The fact is, at times we’re all guilty of focusing on extraneous things while the big things are left unheeded. We “major in the minors and minor in the majors.”
I’m reminded of a curious sort of ethic Episcopal priest, John Claypool, once called the ”Platinum Rule” (as opposed to the “Golden Rule”).
We all know what the Golden Rule says: “Do unto others as you would have them do unto you.” On the face of it, this sounds pretty good, yes?
But the Platinum Rule takes things a step further. It says: “Do unto others as they would have you do unto them.” Note the difference. The Golden Rule requires that we give others what we ourselves would want. The Platinum Rule requires that we give them, not what we would want, but what they would want!

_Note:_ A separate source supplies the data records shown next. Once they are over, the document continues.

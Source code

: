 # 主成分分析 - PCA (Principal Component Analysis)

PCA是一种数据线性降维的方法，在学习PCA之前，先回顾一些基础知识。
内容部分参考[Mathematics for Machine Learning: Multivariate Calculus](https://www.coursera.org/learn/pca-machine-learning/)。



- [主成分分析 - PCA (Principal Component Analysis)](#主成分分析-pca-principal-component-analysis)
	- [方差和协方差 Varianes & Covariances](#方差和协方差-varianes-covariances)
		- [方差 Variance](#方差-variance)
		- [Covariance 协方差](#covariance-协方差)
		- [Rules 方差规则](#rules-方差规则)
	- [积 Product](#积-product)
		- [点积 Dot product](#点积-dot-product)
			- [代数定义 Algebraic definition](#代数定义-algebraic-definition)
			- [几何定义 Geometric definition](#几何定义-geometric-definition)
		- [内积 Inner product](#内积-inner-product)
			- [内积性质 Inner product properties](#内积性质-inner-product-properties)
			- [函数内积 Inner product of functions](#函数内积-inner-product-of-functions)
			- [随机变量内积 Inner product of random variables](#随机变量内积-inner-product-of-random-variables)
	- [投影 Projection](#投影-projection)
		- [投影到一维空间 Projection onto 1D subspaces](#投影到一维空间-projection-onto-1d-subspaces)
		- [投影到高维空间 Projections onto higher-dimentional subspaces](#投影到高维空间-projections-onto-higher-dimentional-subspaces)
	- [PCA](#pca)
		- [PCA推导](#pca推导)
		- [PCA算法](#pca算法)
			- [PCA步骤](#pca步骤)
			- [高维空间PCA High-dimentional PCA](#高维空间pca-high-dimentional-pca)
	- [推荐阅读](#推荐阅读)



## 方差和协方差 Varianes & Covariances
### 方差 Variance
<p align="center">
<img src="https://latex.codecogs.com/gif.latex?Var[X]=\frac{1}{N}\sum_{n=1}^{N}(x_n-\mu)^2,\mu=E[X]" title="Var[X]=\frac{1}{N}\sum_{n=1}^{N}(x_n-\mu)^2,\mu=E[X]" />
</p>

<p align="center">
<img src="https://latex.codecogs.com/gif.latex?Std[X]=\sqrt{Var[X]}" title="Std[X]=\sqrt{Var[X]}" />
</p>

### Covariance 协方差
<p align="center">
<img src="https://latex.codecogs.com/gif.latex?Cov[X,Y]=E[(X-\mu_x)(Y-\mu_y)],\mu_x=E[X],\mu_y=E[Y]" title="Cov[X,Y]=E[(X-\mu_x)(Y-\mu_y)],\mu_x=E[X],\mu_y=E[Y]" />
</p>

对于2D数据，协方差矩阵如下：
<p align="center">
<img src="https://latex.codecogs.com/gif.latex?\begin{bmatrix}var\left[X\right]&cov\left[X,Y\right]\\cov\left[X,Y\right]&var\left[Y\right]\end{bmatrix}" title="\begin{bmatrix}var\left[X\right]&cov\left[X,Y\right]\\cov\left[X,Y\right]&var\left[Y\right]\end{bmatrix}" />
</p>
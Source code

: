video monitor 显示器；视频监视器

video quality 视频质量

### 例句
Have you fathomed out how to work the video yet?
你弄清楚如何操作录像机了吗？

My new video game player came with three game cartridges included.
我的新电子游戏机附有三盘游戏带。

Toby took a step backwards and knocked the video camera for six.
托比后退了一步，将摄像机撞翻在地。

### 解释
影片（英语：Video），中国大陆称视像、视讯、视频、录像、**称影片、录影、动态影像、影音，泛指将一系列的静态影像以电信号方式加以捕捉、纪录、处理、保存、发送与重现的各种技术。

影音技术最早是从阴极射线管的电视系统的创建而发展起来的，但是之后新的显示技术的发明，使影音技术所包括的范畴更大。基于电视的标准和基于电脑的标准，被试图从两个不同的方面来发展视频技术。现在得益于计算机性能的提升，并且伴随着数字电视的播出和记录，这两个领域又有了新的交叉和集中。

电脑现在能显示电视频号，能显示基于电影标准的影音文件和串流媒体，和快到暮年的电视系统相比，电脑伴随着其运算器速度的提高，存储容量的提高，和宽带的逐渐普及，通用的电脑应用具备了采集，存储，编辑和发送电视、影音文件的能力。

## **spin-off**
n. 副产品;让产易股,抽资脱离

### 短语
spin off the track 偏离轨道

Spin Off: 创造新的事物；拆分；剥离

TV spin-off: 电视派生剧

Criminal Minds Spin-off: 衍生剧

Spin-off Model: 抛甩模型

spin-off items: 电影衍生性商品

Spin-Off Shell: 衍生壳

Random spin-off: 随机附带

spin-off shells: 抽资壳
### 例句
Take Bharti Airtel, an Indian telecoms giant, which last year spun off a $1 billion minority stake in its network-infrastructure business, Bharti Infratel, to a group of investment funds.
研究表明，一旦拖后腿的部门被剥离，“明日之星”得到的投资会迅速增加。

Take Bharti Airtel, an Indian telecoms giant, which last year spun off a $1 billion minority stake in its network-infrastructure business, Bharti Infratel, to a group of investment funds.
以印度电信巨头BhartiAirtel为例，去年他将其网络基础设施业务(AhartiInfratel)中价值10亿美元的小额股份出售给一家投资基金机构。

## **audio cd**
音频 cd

Martha, it could be said, is trying to live by the Golden Rule. She is doing what she thinks Jesus wants (which consists of doing what she would want).

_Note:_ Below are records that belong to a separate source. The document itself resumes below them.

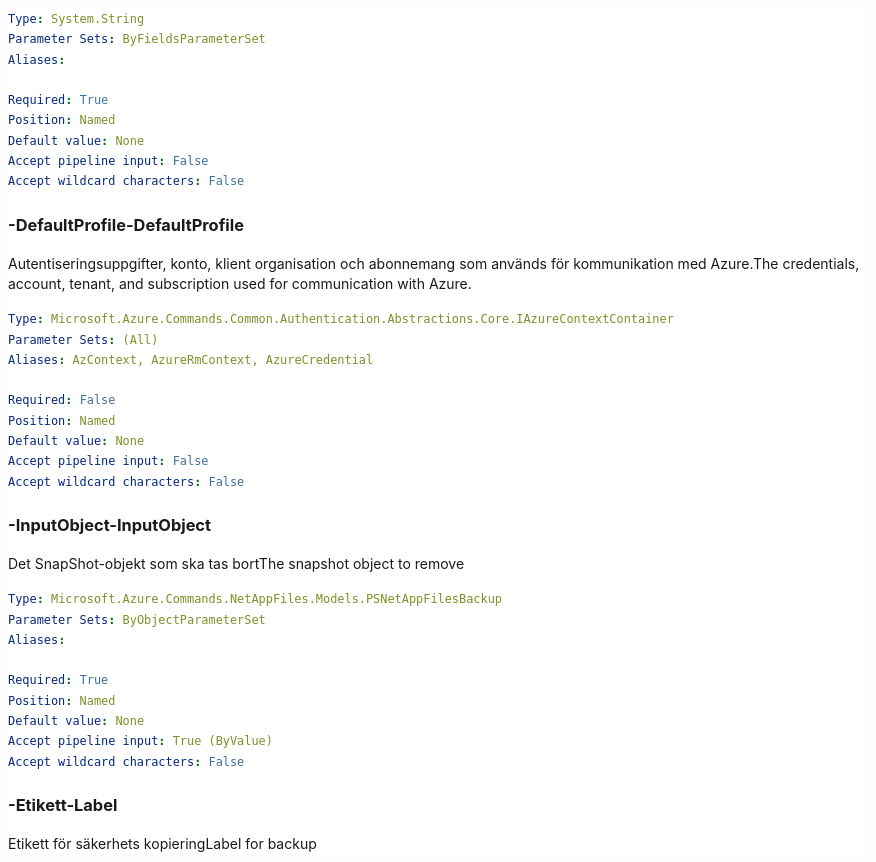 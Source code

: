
 ```yaml
Type: System.String
Parameter Sets: ByFieldsParameterSet
Aliases:

Required: True
Position: Named
Default value: None
Accept pipeline input: False
Accept wildcard characters: False
```

### <span data-ttu-id="4f0fe-117">-DefaultProfile</span><span class="sxs-lookup"><span data-stu-id="4f0fe-117">-DefaultProfile</span></span>
<span data-ttu-id="4f0fe-118">Autentiseringsuppgifter, konto, klient organisation och abonnemang som används för kommunikation med Azure.</span><span class="sxs-lookup"><span data-stu-id="4f0fe-118">The credentials, account, tenant, and subscription used for communication with Azure.</span></span>

```yaml
Type: Microsoft.Azure.Commands.Common.Authentication.Abstractions.Core.IAzureContextContainer
Parameter Sets: (All)
Aliases: AzContext, AzureRmContext, AzureCredential

Required: False
Position: Named
Default value: None
Accept pipeline input: False
Accept wildcard characters: False
```

### <span data-ttu-id="4f0fe-119">-InputObject</span><span class="sxs-lookup"><span data-stu-id="4f0fe-119">-InputObject</span></span>
<span data-ttu-id="4f0fe-120">Det SnapShot-objekt som ska tas bort</span><span class="sxs-lookup"><span data-stu-id="4f0fe-120">The snapshot object to remove</span></span>

```yaml
Type: Microsoft.Azure.Commands.NetAppFiles.Models.PSNetAppFilesBackup
Parameter Sets: ByObjectParameterSet
Aliases:

Required: True
Position: Named
Default value: None
Accept pipeline input: True (ByValue)
Accept wildcard characters: False
```

### <span data-ttu-id="4f0fe-121">-Etikett</span><span class="sxs-lookup"><span data-stu-id="4f0fe-121">-Label</span></span>
<span data-ttu-id="4f0fe-122">Etikett för säkerhets kopiering</span><span class="sxs-lookup"><span data-stu-id="4f0fe-122">Label for backup</span></span>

Mary, on the other hand, adheres closer to the Platinum Rule because she is doing what her guest wants and not necessarily what she would want.
In this is an important distinction. In order to practice the Platinum Rule we are required to stop and listen to the other person. We must take the time to discern what it is the other person is about.

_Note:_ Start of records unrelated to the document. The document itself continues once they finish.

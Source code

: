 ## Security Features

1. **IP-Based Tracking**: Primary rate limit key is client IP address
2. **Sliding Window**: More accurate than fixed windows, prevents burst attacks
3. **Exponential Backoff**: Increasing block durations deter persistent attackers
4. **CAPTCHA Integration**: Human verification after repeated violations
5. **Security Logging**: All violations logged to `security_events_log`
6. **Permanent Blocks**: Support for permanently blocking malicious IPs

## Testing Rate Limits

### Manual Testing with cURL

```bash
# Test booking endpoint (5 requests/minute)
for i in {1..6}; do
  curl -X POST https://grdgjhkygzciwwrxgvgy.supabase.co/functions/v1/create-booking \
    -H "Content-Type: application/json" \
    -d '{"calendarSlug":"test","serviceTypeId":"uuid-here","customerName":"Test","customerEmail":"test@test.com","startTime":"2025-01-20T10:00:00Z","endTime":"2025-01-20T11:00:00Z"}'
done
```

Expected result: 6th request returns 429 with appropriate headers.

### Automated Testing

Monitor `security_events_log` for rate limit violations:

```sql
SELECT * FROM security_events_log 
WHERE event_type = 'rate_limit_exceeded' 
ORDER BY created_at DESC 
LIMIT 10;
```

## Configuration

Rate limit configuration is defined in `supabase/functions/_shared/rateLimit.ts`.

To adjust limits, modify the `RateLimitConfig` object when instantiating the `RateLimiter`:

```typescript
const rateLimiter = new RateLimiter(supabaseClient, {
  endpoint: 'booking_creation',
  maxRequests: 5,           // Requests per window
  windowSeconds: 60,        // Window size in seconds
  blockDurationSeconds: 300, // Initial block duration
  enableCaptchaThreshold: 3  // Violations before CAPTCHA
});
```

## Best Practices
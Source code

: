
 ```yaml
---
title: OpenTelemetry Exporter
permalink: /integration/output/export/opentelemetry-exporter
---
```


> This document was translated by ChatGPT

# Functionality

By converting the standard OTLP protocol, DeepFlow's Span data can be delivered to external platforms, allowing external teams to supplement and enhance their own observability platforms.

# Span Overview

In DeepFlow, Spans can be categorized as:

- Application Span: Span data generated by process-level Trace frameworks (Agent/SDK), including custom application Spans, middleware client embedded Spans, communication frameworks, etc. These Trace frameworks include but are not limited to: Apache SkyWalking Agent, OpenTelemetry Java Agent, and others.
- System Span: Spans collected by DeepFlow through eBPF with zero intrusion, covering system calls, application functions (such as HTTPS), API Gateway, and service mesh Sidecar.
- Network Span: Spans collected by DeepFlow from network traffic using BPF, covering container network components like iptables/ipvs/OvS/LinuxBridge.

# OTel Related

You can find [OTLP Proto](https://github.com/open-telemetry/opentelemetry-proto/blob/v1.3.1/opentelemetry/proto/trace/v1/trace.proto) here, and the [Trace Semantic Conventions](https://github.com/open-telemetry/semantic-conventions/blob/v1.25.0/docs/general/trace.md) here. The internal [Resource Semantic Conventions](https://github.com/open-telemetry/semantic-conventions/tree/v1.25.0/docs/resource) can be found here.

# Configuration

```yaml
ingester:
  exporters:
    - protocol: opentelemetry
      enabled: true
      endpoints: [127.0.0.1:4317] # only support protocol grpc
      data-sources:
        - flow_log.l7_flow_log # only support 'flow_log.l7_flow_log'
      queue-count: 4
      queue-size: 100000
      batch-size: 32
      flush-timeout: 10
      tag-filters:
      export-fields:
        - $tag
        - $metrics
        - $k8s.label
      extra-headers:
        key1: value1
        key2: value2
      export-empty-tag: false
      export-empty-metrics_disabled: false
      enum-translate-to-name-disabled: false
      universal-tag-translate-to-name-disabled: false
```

Martha simply has no time to listen, to gauge what her guest really needs. She’s too busy with her own preoccupations. So sure is she that this is in fact what the occasion requires, she even attempts to recruit Jesus in scolding Mary for not assisting her in avoiding the very thing he most wants and needs!
I sympathize with Martha, though, because I think she thinks she’s being helpful, if not selfless. Her sin, if you can call it that, is that she’s too consumed with her own agenda.
I know it’s far easier for me personally to spend time doing things I’m comfortable doing, things that don’t always coincide with what most needs doing! Such behavior can even become an obsession, which is only compounded when it’s socially approved.
Work is a classic example. Martha is consumed with her work. In fact, if most people were to look at the situation objectively, they’d likely conclude that Martha had every right to be upset with her sister. After all, the work needs to get done and Mary appears to be shirking her responsibilities.
I remember a year or two back I saw a television interview with Billy Graham, the famed Christian evangelist. At one point the questioner asked him whether, if he had to do it all over again, he would change anything about his life.
Without hesitation Graham confessed that he would have spent less time evangelizing, travelling from city to city and country to country. Despite all his fame and success, he said that were he to do it all over again he would spend more time at home, studying and praying.
You see, busyness, even for a good cause, can take us away from the Lord. When we’re on the treadmill, when the scenery is flying past us at 60 miles an hour, we’re prone to lose touch with the Lord, forgetting to spend quality time in God’s presence.
And when that happens, we end up doing more of what we ourselves think God wants us to do rather than what God would wish us to do.
The Christian life, at its core, is premised on reconciliation with our Creator, the One from whom we have been existentially alienated. Our task, thus, is not merely to act, but to act in a certain way, according to God’s will. First we must change our perspective. And that can happen only by spending time with God. Otherwise we will continue to act in accordance with our otherwise unredeemed, unspiritual ways.
The primary task of a Christian, then, is to seek spiritual transformation in order to see the world the way God does, and not according to a pre-set, humanistic standpoint.
Jesus is inviting Martha – and us – to be still and know that God is God, to calmly dwell in the presence of the Lord that we might be changed. For when we are distracted and obsessed by life’s lesser things, we suffer. Amen.